Dovere writes about this as if highlighting the way that your opponents differ with voters on major issues in hopes that the voters will pick you instead is somehow especially dirty or unusual, when it’s actually just a perfect marriage of politics and policy that the Democrats would be crazy not to pursue. And the Republicans are apparently ready this time, prepared to fight back on this “false war on women.”

“The Democrats can continue their desperate and dishonest war on women, but voters are beginning to wisen up and their message is getting old,” Republican National Committee press secretary Kirsten Kukowski told Dovere. “The minimum wage eliminating jobs will hurt female workers, Obamacare is hurting women who are more involved in health care decisions and household budgets.”
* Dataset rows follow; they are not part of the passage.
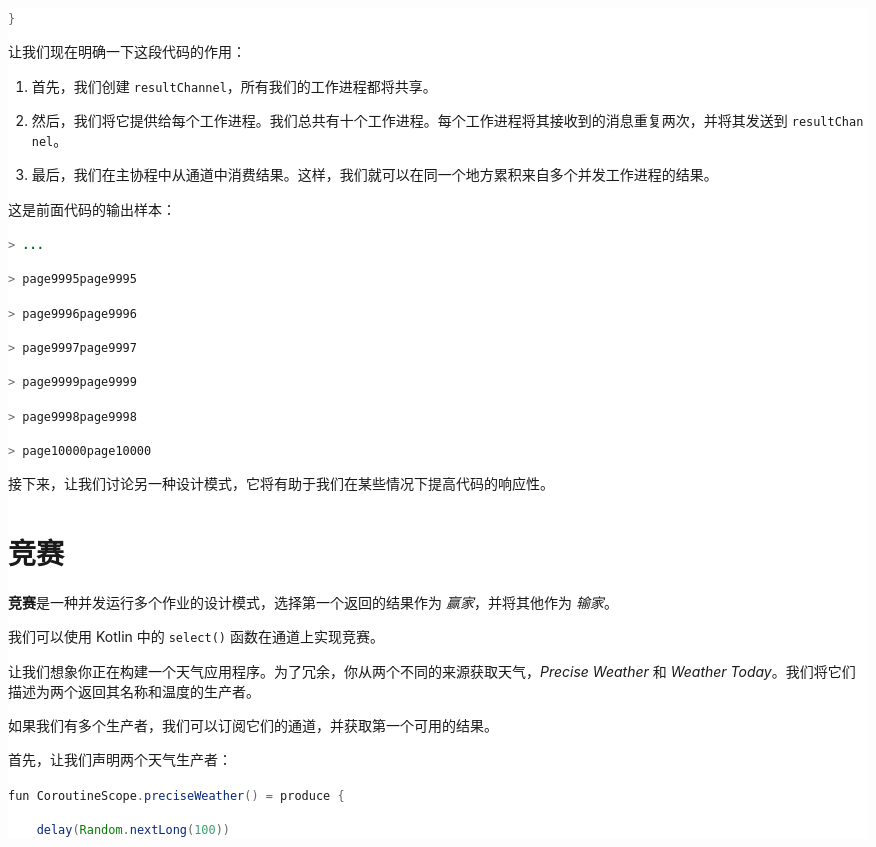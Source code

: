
 ```java
}
```

让我们现在明确一下这段代码的作用：

1.  首先，我们创建 `resultChannel`，所有我们的工作进程都将共享。

1.  然后，我们将它提供给每个工作进程。我们总共有十个工作进程。每个工作进程将其接收到的消息重复两次，并将其发送到 `resultChannel`。

1.  最后，我们在主协程中从通道中消费结果。这样，我们就可以在同一个地方累积来自多个并发工作进程的结果。

这是前面代码的输出样本：

```java
> ...
```

```java
> page9995page9995
```

```java
> page9996page9996
```

```java
> page9997page9997
```

```java
> page9999page9999
```

```java
> page9998page9998
```

```java
> page10000page10000
```

接下来，让我们讨论另一种设计模式，它将有助于我们在某些情况下提高代码的响应性。

# 竞赛

**竞赛**是一种并发运行多个作业的设计模式，选择第一个返回的结果作为 *赢家*，并将其他作为 *输家*。

我们可以使用 Kotlin 中的 `select()` 函数在通道上实现竞赛。

让我们想象你正在构建一个天气应用程序。为了冗余，你从两个不同的来源获取天气，*Precise Weather* 和 *Weather Today*。我们将它们描述为两个返回其名称和温度的生产者。

如果我们有多个生产者，我们可以订阅它们的通道，并获取第一个可用的结果。

首先，让我们声明两个天气生产者：

```java
fun CoroutineScope.preciseWeather() = produce {
```

```java
    delay(Random.nextLong(100))
```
Kukowski’s party can try to wage its own counterwar, but it’s gonna be tough: Female voters tend to be more supportive generally of progressive values on economics, for instance, which is one reason Democrats have decided to craft their pitch to women so that it addresses these economic issues. I have a better suggestion for Republicans: If you want the war-on-women narrative to go away, stop waging it. The reason that “war on women” is such a simple, evocative phrase is that you don’t really have to explain what it means to the public. Indeed, the phrase was initially the “Republican war on women,” but the “Republican” part fell off because it was so clearly implied in the other three words. Just as the phrase “just do it” immediately calls to mind an athlete ready to spring in a pair of prominently featured Nikes, the phrase “war on women” immediately calls to voter minds a bunch of middle-aged men in suits trying to figure out how to take away control of the nation’s vaginas from the women who are currently sitting on them. The only way to erase that image is to stop waging the war, guys.